* WHAT IS BEING ASKED *
Check each line of the data for "printf", and copy the ones that have it.

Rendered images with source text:
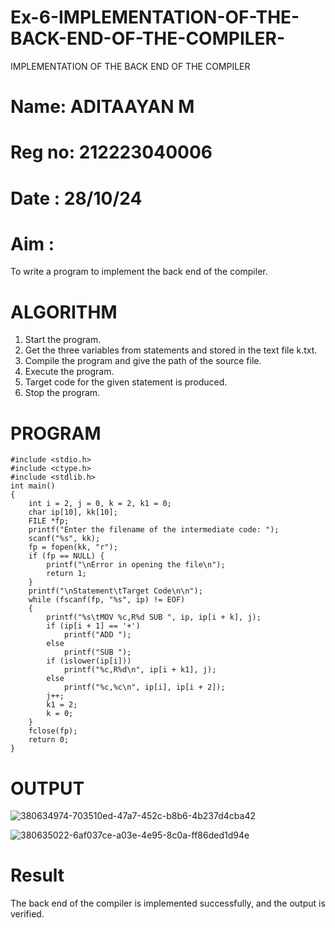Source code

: # Ex-6-IMPLEMENTATION-OF-THE-BACK-END-OF-THE-COMPILER-
IMPLEMENTATION OF THE BACK END OF THE COMPILER 
# Name: ADITAAYAN M
# Reg no: 212223040006
# Date : 28/10/24
# Aim :
To write a program to implement the back end of the compiler.
# ALGORITHM
1. Start the program.
2. Get the three variables from statements and stored in the text file k.txt.
3. Compile the program and give the path of the source file.
4. Execute the program.
5. Target code for the given statement is produced.
6. Stop the program.
# PROGRAM
```
#include <stdio.h>
#include <ctype.h>
#include <stdlib.h>
int main()
{
    int i = 2, j = 0, k = 2, k1 = 0;
    char ip[10], kk[10];
    FILE *fp;
    printf("Enter the filename of the intermediate code: ");
    scanf("%s", kk);
    fp = fopen(kk, "r");
    if (fp == NULL) {
        printf("\nError in opening the file\n");
        return 1;
    }
    printf("\nStatement\tTarget Code\n\n");
    while (fscanf(fp, "%s", ip) != EOF)
    {
        printf("%s\tMOV %c,R%d SUB ", ip, ip[i + k], j);
        if (ip[i + 1] == '+')
            printf("ADD ");
        else
            printf("SUB ");
        if (islower(ip[i]))
            printf("%c,R%d\n", ip[i + k1], j);
        else
            printf("%c,%c\n", ip[i], ip[i + 2]);
        j++;
        k1 = 2;
        k = 0;
    }
    fclose(fp);
    return 0;
}
```
# OUTPUT
![380634974-703510ed-47a7-452c-b8b6-4b237d4cba42](https://github.com/user-attachments/assets/6db1febf-0957-4b0d-a97c-f62ff645bb6e)

![380635022-6af037ce-a03e-4e95-8c0a-ff86ded1d94e](https://github.com/user-attachments/assets/9a5386e3-a315-4557-b255-727689e9edb1)


# Result
The back end of the compiler is implemented successfully, and the output is verified.
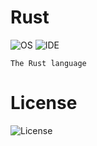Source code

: # Rust
![OS](https://img.shields.io/badge/platform-linux--64%20-%23373737)   ![IDE](https://img.shields.io/badge/Cargo-v1.44.0-%23373737) 

```
The Rust language
```

# License 
![License](https://img.shields.io/badge/license-MIT-%23373737)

* ANSWER FOR THE TASK *
    printf("Enter the filename of the intermediate code: ");
        printf("\nError in opening the file\n");
    printf("\nStatement\tTarget Code\n\n");
        printf("%s\tMOV %c,R%d SUB ", ip, ip[i + k], j);
            printf("ADD ");
            printf("SUB ");
            printf("%c,R%d\n", ip[i + k1], j);
            printf("%c,%c\n", ip[i], ip[i + 2]);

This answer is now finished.